API for Gremlin Supported Change feed can be consumed using the Change Feed Processor or Pull Model.
API for Table Not Supported The change feed feature is not available for this API.
API for PostgreSQL Not Supported The change feed feature is not available for this API.

1. The Low-Level Operation

At its core, ReadFeed is the name of the operation that an SDK or the REST API uses for:

  • Listing all documents in a container: When you iterate over all items in a collection without a specific query, the underlying request is a ReadFeed on the documents resource (/dbs/{db-id}/colls/{coll-id}/docs).

  • Listing all databases or containers: Retrieving the list of resources for administrative purposes.

  • The Change Feed: The most important use of the ReadFeed mechanism is for the Change Feed.

The Change Feed is the persistent, ordered log of changes that happen to items in a container. When you consume the Change Feed, your application is technically performing a specific type of ReadFeed operation.

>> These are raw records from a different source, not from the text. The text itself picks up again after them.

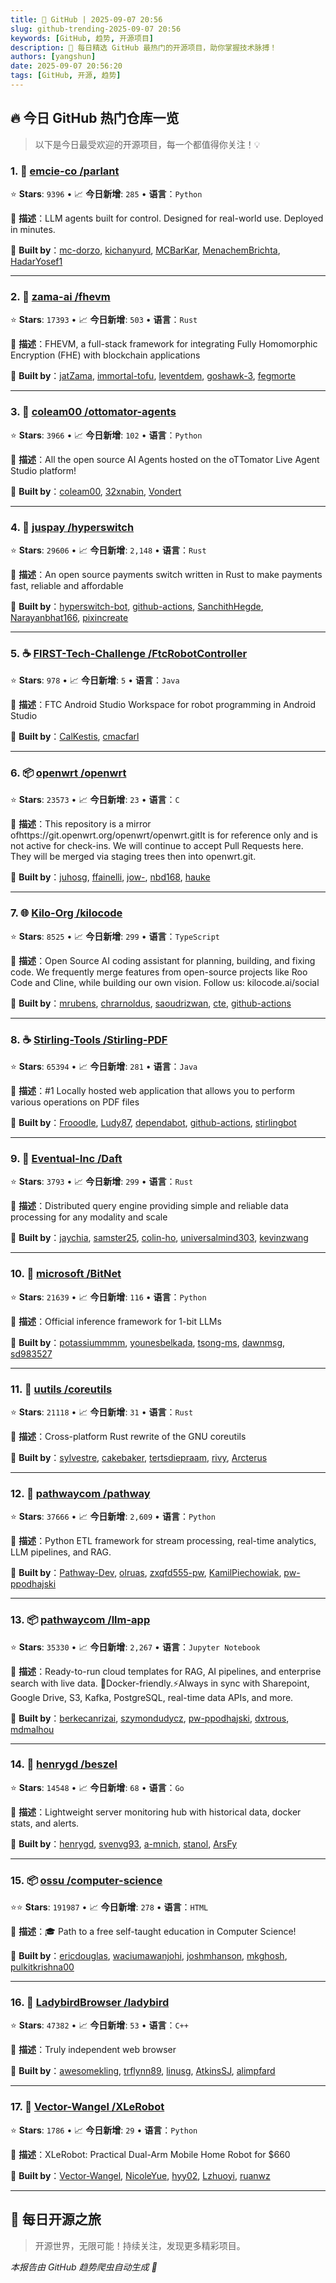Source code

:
 ```yaml
---
title: 🚀 GitHub | 2025-09-07 20:56
slug: github-trending-2025-09-07 20:56
keywords: [GitHub, 趋势, 开源项目]
description: 🌟 每日精选 GitHub 最热门的开源项目，助你掌握技术脉搏！
authors: [yangshun]
date: 2025-09-07 20:56:20
tags: [GitHub, 开源, 趋势]
---
```


## 🔥 今日 GitHub 热门仓库一览

> 以下是今日最受欢迎的开源项目，每一个都值得你关注！💡

### 1. 🐍 [emcie-co /parlant](https://github.com/emcie-co/parlant)

⭐ **Stars**: `9396`   •   📈 **今日新增**: `285`   •   **语言**：`Python`

📝 **描述**：LLM agents built for control. Designed for real-world use. Deployed in minutes.

🤝 **Built by**：[mc-dorzo](https://github.com/mc-dorzo), [kichanyurd](https://github.com/kichanyurd), [MCBarKar](https://github.com/MCBarKar), [MenachemBrichta](https://github.com/MenachemBrichta), [HadarYosef1](https://github.com/HadarYosef1)

---

### 2. 🦀 [zama-ai /fhevm](https://github.com/zama-ai/fhevm)

⭐ **Stars**: `17393`   •   📈 **今日新增**: `503`   •   **语言**：`Rust`

📝 **描述**：FHEVM, a full-stack framework for integrating Fully Homomorphic Encryption (FHE) with blockchain applications

🤝 **Built by**：[jatZama](https://github.com/jatZama), [immortal-tofu](https://github.com/immortal-tofu), [leventdem](https://github.com/leventdem), [goshawk-3](https://github.com/goshawk-3), [fegmorte](https://github.com/fegmorte)

---

### 3. 🐍 [coleam00 /ottomator-agents](https://github.com/coleam00/ottomator-agents)

⭐ **Stars**: `3966`   •   📈 **今日新增**: `102`   •   **语言**：`Python`

📝 **描述**：All the open source AI Agents hosted on the oTTomator Live Agent Studio platform!

🤝 **Built by**：[coleam00](https://github.com/coleam00), [32xnabin](https://github.com/32xnabin), [Vondert](https://github.com/Vondert)

---

### 4. 🦀 [juspay /hyperswitch](https://github.com/juspay/hyperswitch)

⭐ **Stars**: `29606`   •   📈 **今日新增**: `2,148`   •   **语言**：`Rust`

📝 **描述**：An open source payments switch written in Rust to make payments fast, reliable and affordable

🤝 **Built by**：[hyperswitch-bot](https://github.com/hyperswitch-bot), [github-actions](https://github.com/github-actions), [SanchithHegde](https://github.com/SanchithHegde), [Narayanbhat166](https://github.com/Narayanbhat166), [pixincreate](https://github.com/pixincreate)

---

### 5. ☕ [FIRST-Tech-Challenge /FtcRobotController](https://github.com/FIRST-Tech-Challenge/FtcRobotController)

⭐ **Stars**: `978`   •   📈 **今日新增**: `5`   •   **语言**：`Java`

📝 **描述**：FTC Android Studio Workspace for robot programming in Android Studio

🤝 **Built by**：[CalKestis](https://github.com/CalKestis), [cmacfarl](https://github.com/cmacfarl)

---

### 6. 📦 [openwrt /openwrt](https://github.com/openwrt/openwrt)

⭐ **Stars**: `23573`   •   📈 **今日新增**: `23`   •   **语言**：`C`

📝 **描述**：This repository is a mirror ofhttps://git.openwrt.org/openwrt/openwrt.gitIt is for reference only and is not active for check-ins. We will continue to accept Pull Requests here. They will be merged via staging trees then into openwrt.git.

🤝 **Built by**：[juhosg](https://github.com/juhosg), [ffainelli](https://github.com/ffainelli), [jow-](https://github.com/jow-), [nbd168](https://github.com/nbd168), [hauke](https://github.com/hauke)

---

### 7. 🌐 [Kilo-Org /kilocode](https://github.com/Kilo-Org/kilocode)

⭐ **Stars**: `8525`   •   📈 **今日新增**: `299`   •   **语言**：`TypeScript`

📝 **描述**：Open Source AI coding assistant for planning, building, and fixing code. We frequently merge features from open-source projects like Roo Code and Cline, while building our own vision. Follow us: kilocode.ai/social

🤝 **Built by**：[mrubens](https://github.com/mrubens), [chrarnoldus](https://github.com/chrarnoldus), [saoudrizwan](https://github.com/saoudrizwan), [cte](https://github.com/cte), [github-actions](https://github.com/github-actions)

---

### 8. ☕ [Stirling-Tools /Stirling-PDF](https://github.com/Stirling-Tools/Stirling-PDF)

⭐ **Stars**: `65394`   •   📈 **今日新增**: `281`   •   **语言**：`Java`

📝 **描述**：#1 Locally hosted web application that allows you to perform various operations on PDF files

🤝 **Built by**：[Frooodle](https://github.com/Frooodle), [Ludy87](https://github.com/Ludy87), [dependabot](https://github.com/dependabot), [github-actions](https://github.com/github-actions), [stirlingbot](https://github.com/stirlingbot)

---

### 9. 🦀 [Eventual-Inc /Daft](https://github.com/Eventual-Inc/Daft)

⭐ **Stars**: `3793`   •   📈 **今日新增**: `299`   •   **语言**：`Rust`

📝 **描述**：Distributed query engine providing simple and reliable data processing for any modality and scale

🤝 **Built by**：[jaychia](https://github.com/jaychia), [samster25](https://github.com/samster25), [colin-ho](https://github.com/colin-ho), [universalmind303](https://github.com/universalmind303), [kevinzwang](https://github.com/kevinzwang)

---

### 10. 🐍 [microsoft /BitNet](https://github.com/microsoft/BitNet)

⭐ **Stars**: `21639`   •   📈 **今日新增**: `116`   •   **语言**：`Python`

📝 **描述**：Official inference framework for 1-bit LLMs

🤝 **Built by**：[potassiummmm](https://github.com/potassiummmm), [younesbelkada](https://github.com/younesbelkada), [tsong-ms](https://github.com/tsong-ms), [dawnmsg](https://github.com/dawnmsg), [sd983527](https://github.com/sd983527)

---

### 11. 🦀 [uutils /coreutils](https://github.com/uutils/coreutils)

⭐ **Stars**: `21118`   •   📈 **今日新增**: `31`   •   **语言**：`Rust`

📝 **描述**：Cross-platform Rust rewrite of the GNU coreutils

🤝 **Built by**：[sylvestre](https://github.com/sylvestre), [cakebaker](https://github.com/cakebaker), [tertsdiepraam](https://github.com/tertsdiepraam), [rivy](https://github.com/rivy), [Arcterus](https://github.com/Arcterus)

---

### 12. 🐍 [pathwaycom /pathway](https://github.com/pathwaycom/pathway)

⭐ **Stars**: `37666`   •   📈 **今日新增**: `2,609`   •   **语言**：`Python`

📝 **描述**：Python ETL framework for stream processing, real-time analytics, LLM pipelines, and RAG.

🤝 **Built by**：[Pathway-Dev](https://github.com/Pathway-Dev), [olruas](https://github.com/olruas), [zxqfd555-pw](https://github.com/zxqfd555-pw), [KamilPiechowiak](https://github.com/KamilPiechowiak), [pw-ppodhajski](https://github.com/pw-ppodhajski)

---

### 13. 📦 [pathwaycom /llm-app](https://github.com/pathwaycom/llm-app)

⭐ **Stars**: `35330`   •   📈 **今日新增**: `2,267`   •   **语言**：`Jupyter Notebook`

📝 **描述**：Ready-to-run cloud templates for RAG, AI pipelines, and enterprise search with live data. 🐳Docker-friendly.⚡Always in sync with Sharepoint, Google Drive, S3, Kafka, PostgreSQL, real-time data APIs, and more.

🤝 **Built by**：[berkecanrizai](https://github.com/berkecanrizai), [szymondudycz](https://github.com/szymondudycz), [pw-ppodhajski](https://github.com/pw-ppodhajski), [dxtrous](https://github.com/dxtrous), [mdmalhou](https://github.com/mdmalhou)

---

### 14. 🚦 [henrygd /beszel](https://github.com/henrygd/beszel)

⭐ **Stars**: `14548`   •   📈 **今日新增**: `68`   •   **语言**：`Go`

📝 **描述**：Lightweight server monitoring hub with historical data, docker stats, and alerts.

🤝 **Built by**：[henrygd](https://github.com/henrygd), [svenvg93](https://github.com/svenvg93), [a-mnich](https://github.com/a-mnich), [stanol](https://github.com/stanol), [ArsFy](https://github.com/ArsFy)

---

### 15. 📦 [ossu /computer-science](https://github.com/ossu/computer-science)

⭐⭐ **Stars**: `191987`   •   📈 **今日新增**: `278`   •   **语言**：`HTML`

📝 **描述**：🎓 Path to a free self-taught education in Computer Science!

🤝 **Built by**：[ericdouglas](https://github.com/ericdouglas), [waciumawanjohi](https://github.com/waciumawanjohi), [joshmhanson](https://github.com/joshmhanson), [mkghosh](https://github.com/mkghosh), [pulkitkrishna00](https://github.com/pulkitkrishna00)

---

### 16. 🔧 [LadybirdBrowser /ladybird](https://github.com/LadybirdBrowser/ladybird)

⭐ **Stars**: `47382`   •   📈 **今日新增**: `53`   •   **语言**：`C++`

📝 **描述**：Truly independent web browser

🤝 **Built by**：[awesomekling](https://github.com/awesomekling), [trflynn89](https://github.com/trflynn89), [linusg](https://github.com/linusg), [AtkinsSJ](https://github.com/AtkinsSJ), [alimpfard](https://github.com/alimpfard)

---

### 17. 🐍 [Vector-Wangel /XLeRobot](https://github.com/Vector-Wangel/XLeRobot)

⭐ **Stars**: `1786`   •   📈 **今日新增**: `29`   •   **语言**：`Python`

📝 **描述**：XLeRobot: Practical Dual-Arm Mobile Home Robot for $660

🤝 **Built by**：[Vector-Wangel](https://github.com/Vector-Wangel), [NicoleYue](https://github.com/NicoleYue), [hyy02](https://github.com/hyy02), [Lzhuoyi](https://github.com/Lzhuoyi), [ruanwz](https://github.com/ruanwz)

---

## 🌈 每日开源之旅

> 开源世界，无限可能！持续关注，发现更多精彩项目。

*本报告由 GitHub 趋势爬虫自动生成 🤖*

The Azure Monitor metrics confirm this by having a specific metric type: Total Request Units - Operation Type ReadFeed. This metric tracks the RU cost of all operations that pull a list of resources or changes from the container.

SDK for Change Feed

It's like an eventhub it always handles "at-least-once" and persisted. Must use the same processorName (or the same leasePrefix). Note processorName can also be used for scalability, i.e. few application with 1 feed processor.

It uses persistent, append-only transaction log. Unlike a typical message queue (like Event Hubs, which has a maximum retention period, usually 90 days), the Change Feed persists changes for the lifetime of the container. You can read from the very beginning of the container's history at any time.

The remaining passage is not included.